◆ Problem statement: Below is a block of entries; repeat exactly the lines starting at the line that contains "- ✅ **Cross-Linkable**: References" and ending at the line that contains "- 2.1 System", both included.

Collected data entries
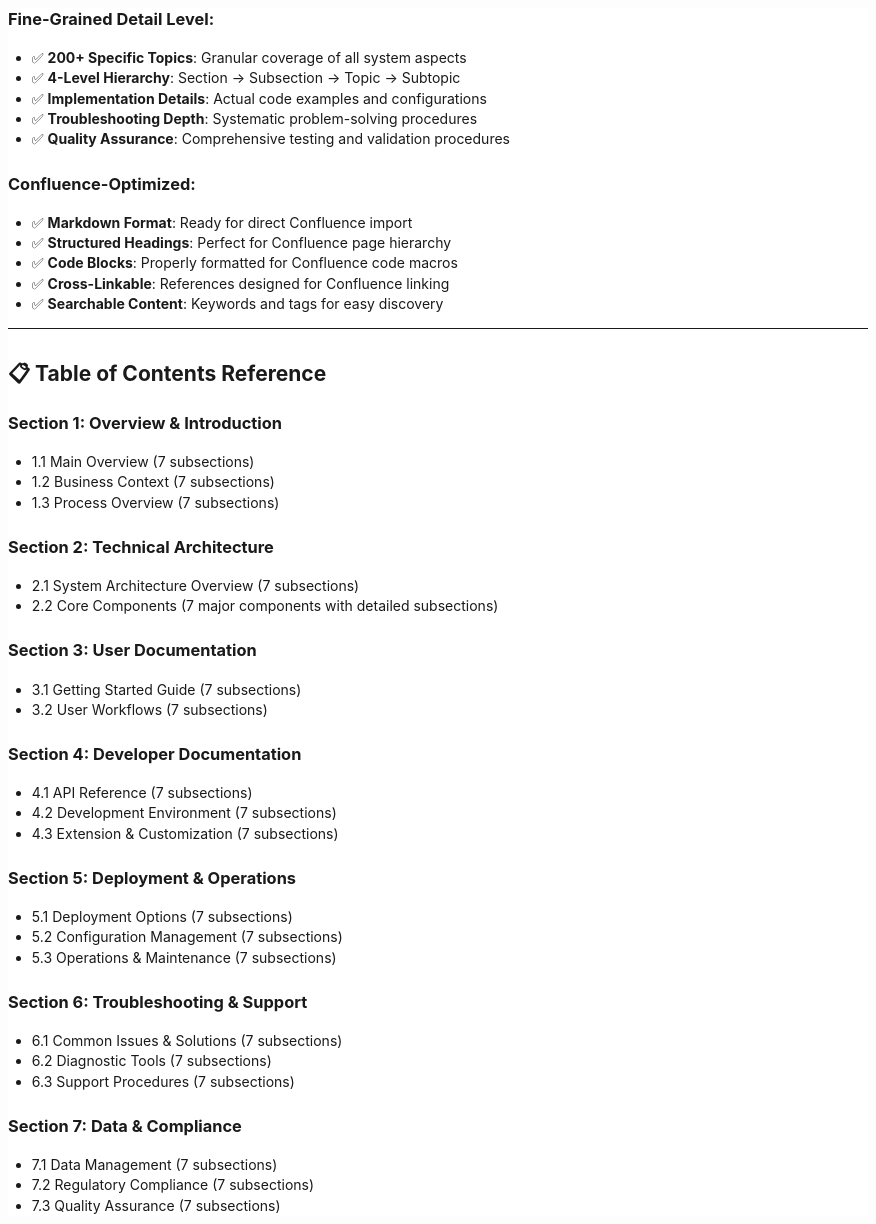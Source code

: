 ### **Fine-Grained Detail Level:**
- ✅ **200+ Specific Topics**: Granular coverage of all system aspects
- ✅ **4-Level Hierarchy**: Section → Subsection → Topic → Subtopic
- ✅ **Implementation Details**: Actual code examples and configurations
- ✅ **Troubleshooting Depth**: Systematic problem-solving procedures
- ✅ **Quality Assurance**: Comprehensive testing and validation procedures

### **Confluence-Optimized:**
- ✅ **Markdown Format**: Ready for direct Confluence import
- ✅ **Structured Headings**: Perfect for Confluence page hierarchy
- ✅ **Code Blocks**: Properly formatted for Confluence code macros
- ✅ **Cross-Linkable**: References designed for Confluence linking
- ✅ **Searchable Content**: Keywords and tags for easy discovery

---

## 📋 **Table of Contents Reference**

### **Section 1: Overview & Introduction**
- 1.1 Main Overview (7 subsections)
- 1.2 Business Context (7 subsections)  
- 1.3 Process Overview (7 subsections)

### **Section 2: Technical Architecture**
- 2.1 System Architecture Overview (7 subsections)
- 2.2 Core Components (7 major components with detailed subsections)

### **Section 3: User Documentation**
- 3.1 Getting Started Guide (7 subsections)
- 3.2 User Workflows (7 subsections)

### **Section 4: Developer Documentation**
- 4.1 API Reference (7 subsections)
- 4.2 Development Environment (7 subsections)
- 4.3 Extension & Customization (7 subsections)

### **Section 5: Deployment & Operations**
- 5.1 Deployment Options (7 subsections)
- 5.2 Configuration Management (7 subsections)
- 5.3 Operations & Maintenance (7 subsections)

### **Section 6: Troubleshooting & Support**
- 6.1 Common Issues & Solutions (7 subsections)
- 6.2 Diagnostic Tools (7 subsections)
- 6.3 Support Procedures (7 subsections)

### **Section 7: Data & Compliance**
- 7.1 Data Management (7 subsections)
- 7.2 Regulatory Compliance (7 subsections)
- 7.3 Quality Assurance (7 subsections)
--
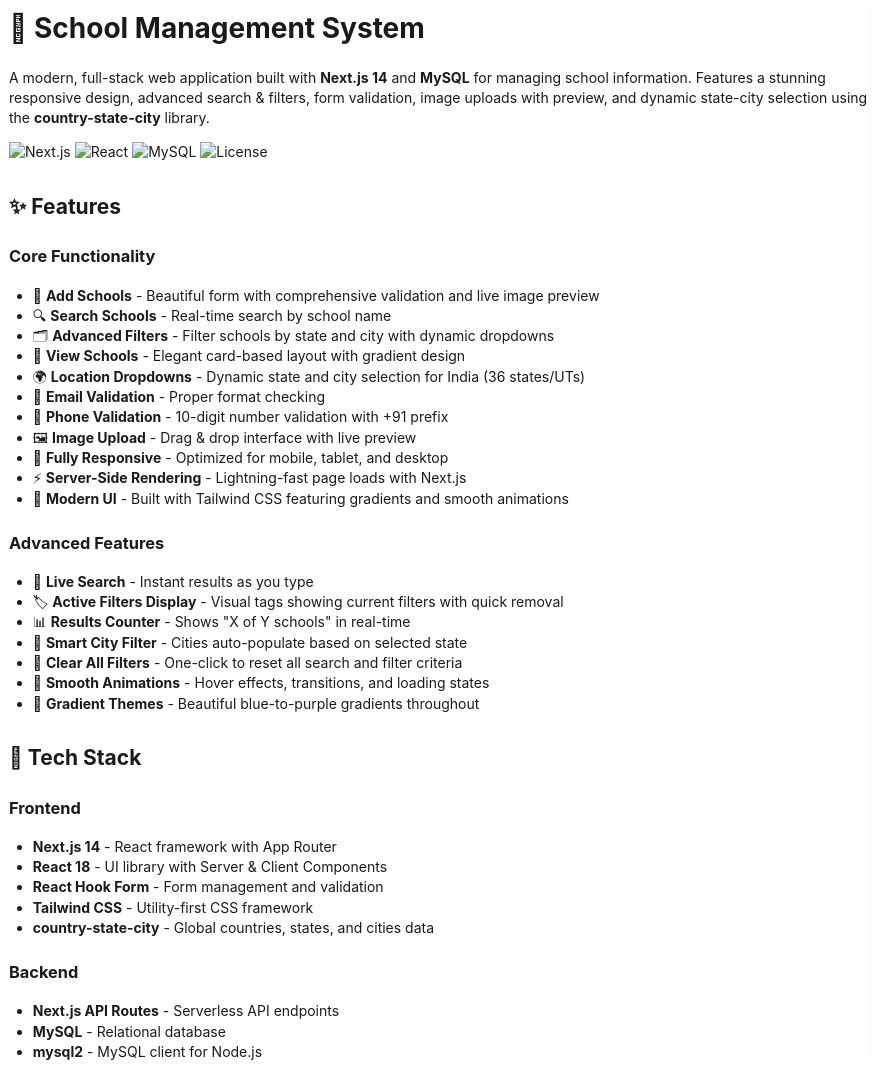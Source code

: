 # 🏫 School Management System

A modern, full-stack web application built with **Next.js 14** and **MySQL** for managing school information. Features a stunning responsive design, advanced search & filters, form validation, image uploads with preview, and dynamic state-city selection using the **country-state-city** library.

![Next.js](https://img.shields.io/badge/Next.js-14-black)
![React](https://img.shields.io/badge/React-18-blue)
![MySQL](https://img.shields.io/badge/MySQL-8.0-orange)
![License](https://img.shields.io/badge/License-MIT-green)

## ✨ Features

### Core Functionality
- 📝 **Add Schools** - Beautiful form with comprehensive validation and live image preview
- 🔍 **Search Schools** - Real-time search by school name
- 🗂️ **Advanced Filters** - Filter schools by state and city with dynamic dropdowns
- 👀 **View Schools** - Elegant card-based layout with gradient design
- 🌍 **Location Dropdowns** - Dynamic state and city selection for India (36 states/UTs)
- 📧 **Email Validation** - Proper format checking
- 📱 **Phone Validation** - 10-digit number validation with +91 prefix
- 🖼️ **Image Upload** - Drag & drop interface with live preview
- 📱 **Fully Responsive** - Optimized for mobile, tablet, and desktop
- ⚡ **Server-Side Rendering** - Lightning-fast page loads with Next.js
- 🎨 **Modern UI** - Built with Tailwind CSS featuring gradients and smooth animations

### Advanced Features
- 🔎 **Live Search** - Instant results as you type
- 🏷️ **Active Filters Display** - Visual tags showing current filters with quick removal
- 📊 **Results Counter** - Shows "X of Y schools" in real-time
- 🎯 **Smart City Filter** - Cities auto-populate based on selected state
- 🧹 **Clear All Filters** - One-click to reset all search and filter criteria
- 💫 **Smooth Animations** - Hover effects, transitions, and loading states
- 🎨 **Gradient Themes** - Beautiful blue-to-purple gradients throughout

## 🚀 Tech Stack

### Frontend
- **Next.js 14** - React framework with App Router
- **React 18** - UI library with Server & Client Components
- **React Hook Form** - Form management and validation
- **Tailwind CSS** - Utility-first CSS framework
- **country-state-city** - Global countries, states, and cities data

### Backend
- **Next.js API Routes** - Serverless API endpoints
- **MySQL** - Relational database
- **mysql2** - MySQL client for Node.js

◆ Reply to the exercise:
- ✅ **Cross-Linkable**: References designed for Confluence linking
- ✅ **Searchable Content**: Keywords and tags for easy discovery

---

## 📋 **Table of Contents Reference**

### **Section 1: Overview & Introduction**
- 1.1 Main Overview (7 subsections)
- 1.2 Business Context (7 subsections)  
- 1.3 Process Overview (7 subsections)

### **Section 2: Technical Architecture**
- 2.1 System Architecture Overview (7 subsections)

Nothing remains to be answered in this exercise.